There are a number of tools for distributed application management on PlanetLab , of which the most advanced is Plush . Plush is a toolkit for distributed application configuration, management and visualization. Plush enables users to specify tasks in XML format, then executes them invoking low-level process, file and resource monitoring to detect failures. Plush also provides synchronization primitives and performs resource acquisition and reallocation as needed. The primary distinction between Plush and our proposed health monitoring is that Plush manages for known performance goals (connectivity, process liveness, etc.) suitable for continuously running applications, while we additionally manage for customizable performance goals that are suitable for widely varying testbed experiments. Our management thus includes the notion of ``expected performance'' and covers a wider range of behaviors than Plush.
Emulab's Experimenters Workbench  contains support for experiment versioning, cloning via a template, and archiving. These capabilities support pre-packaged experiments, and are needed for sharing but they do not provide any support for experiment creation and correctness checking, which is our main focus.

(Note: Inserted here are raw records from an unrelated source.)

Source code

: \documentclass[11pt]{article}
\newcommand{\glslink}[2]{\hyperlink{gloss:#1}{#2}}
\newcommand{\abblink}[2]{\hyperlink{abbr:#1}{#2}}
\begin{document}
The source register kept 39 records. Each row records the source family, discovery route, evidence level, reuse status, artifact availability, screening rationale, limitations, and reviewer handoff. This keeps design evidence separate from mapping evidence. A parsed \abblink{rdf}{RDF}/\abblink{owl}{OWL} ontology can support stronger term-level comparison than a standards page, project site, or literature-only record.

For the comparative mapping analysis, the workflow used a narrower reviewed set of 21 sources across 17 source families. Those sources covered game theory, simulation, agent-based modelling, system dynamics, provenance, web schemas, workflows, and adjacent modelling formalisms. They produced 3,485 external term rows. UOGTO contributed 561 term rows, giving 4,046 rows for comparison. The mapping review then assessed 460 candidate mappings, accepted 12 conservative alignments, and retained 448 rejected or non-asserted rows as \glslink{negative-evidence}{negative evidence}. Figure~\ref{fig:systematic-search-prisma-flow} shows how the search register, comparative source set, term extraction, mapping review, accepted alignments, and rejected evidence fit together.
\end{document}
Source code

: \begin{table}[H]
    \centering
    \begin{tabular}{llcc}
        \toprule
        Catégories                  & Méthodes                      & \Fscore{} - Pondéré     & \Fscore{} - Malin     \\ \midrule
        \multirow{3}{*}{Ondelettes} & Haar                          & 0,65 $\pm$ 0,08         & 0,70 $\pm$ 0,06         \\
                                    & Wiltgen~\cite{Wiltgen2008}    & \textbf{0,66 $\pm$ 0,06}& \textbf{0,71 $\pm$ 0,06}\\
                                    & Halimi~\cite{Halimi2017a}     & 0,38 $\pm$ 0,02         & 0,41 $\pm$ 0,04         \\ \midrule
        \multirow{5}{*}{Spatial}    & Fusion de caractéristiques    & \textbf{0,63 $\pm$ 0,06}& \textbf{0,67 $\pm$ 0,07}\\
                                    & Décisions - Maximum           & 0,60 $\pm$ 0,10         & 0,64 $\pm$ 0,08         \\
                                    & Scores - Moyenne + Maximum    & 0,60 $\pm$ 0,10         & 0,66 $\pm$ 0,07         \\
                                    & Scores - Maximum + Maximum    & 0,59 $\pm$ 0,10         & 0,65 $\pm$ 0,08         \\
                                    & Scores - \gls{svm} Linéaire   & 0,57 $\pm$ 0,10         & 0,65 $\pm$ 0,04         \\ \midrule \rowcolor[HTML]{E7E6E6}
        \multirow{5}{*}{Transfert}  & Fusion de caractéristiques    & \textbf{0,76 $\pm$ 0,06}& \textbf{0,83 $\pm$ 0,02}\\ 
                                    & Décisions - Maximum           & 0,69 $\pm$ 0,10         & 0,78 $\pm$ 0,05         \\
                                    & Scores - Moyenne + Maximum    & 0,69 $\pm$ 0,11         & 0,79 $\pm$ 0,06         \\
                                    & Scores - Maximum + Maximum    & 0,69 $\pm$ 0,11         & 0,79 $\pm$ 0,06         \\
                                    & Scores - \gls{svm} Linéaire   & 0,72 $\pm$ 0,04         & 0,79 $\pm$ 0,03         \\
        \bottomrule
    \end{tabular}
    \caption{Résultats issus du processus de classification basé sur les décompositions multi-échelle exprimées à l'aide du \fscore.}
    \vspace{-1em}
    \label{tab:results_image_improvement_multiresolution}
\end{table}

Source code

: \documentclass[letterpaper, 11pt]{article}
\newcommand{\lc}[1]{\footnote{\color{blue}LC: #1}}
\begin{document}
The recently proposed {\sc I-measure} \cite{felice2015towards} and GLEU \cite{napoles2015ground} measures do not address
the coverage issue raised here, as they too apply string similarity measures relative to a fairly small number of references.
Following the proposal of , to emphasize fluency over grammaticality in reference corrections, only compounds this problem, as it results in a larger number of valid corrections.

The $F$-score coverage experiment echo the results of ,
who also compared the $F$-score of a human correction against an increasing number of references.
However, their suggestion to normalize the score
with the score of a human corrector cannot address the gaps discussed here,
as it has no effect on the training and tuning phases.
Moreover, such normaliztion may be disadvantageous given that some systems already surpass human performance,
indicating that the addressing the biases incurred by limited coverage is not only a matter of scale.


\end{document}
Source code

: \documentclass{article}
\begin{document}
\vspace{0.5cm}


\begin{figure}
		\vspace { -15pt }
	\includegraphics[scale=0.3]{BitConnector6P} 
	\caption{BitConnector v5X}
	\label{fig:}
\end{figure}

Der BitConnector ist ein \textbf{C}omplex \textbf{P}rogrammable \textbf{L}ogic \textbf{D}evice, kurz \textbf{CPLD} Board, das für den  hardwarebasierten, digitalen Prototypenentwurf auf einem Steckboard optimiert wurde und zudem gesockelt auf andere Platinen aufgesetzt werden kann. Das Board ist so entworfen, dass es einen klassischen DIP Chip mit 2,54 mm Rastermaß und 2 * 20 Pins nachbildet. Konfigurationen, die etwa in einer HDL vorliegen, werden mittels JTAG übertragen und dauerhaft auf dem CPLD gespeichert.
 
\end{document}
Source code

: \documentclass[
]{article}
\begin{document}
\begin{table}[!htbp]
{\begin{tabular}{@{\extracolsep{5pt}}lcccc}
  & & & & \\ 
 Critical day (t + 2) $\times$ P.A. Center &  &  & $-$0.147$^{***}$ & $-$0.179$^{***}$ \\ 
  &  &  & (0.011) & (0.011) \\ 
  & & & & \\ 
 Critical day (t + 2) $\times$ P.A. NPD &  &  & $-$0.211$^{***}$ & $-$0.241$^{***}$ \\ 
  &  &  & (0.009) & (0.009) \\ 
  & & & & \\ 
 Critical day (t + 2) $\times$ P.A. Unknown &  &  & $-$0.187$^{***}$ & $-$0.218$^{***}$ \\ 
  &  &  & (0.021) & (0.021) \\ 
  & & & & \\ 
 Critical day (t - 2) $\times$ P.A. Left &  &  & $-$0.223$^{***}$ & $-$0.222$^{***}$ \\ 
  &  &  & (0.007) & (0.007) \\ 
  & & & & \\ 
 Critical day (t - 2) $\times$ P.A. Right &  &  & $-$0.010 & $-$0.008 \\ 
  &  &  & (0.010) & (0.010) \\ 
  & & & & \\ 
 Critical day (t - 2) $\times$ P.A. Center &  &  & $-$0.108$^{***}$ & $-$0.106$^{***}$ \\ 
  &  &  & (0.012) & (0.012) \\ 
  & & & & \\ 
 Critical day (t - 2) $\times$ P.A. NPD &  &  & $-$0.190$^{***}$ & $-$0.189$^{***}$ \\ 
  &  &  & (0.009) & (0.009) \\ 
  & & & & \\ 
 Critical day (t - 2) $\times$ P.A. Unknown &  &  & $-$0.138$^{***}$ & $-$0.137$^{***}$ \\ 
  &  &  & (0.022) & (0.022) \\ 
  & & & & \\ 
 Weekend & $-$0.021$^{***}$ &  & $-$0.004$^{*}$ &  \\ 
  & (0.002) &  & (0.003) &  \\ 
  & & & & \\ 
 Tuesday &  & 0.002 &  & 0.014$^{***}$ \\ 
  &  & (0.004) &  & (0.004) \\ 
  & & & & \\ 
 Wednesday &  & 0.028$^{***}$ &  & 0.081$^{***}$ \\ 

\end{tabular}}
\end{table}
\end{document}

In the area of expectation or policy specification languages, we mention two extremes. XACML  is a declarative language and expects something else to enforce policies. From our perspective, policy declarations are only a small part of our challenge. In contrast, Ponder [14,15] is an object-based language for declaring not only security and management policies, but time, state, and composite conditions under which they should be evaluated, sets of subjects to be evaluated, sets of targets over which some action might be taken, and the actions themselves. Simpler than Ponder, Tcl Expect  is a scripting environment whose syntax enables specification of control flows that depend on controlled program outputs, thus automating system testing. Our expectation language will incorporate capabilities present in Ponder and Tcl Expect, but our challenge is to make the language easily accessible, usable, and understandable by a broad set of differently skilled experimenters. We thus plan to reuse features of existing languages, wrapping them in more user-friendly syntax and higher level language constructs.
We see two distinct advantages to the use of such a system. First, the very act of making expectations explicit improves research methodology and leads to improved understanding. The act of documenting experiment invariants within our system may help the researcher to carefully consider the scope and validity of their experiment. Once complete, this documentation will communicate the experimenter's assumptions and expectations to other researchers and students, promoting repeatable research.
The system's second advantage is its ability to improve the validity of experimental results, by detecting failures of experiment configuration, setup, or underlying infrastructure that might otherwise go undetected. This capability increases quickly in importance as experiments grow in scale and complexity.
The system described in this paper represents a first step towards a comprehensive and usable experiment health monitoring system. To fully realize the potential of such a system, further advances will be required both in functionality of the system and ease of use. High level, intuitive tools that assist the experimenter in capturing expectations and developing appropriate responses to failures will be particularly important. Nonetheless, even this first step may be of significant value - to researchers and teachers willing to take the time to draft expecation scripts; to students who find the resulting expectation documentation helpful in understanding the intent of an experiment, and to those seeking to make further progress in experimental cybersecurity research methodology itself.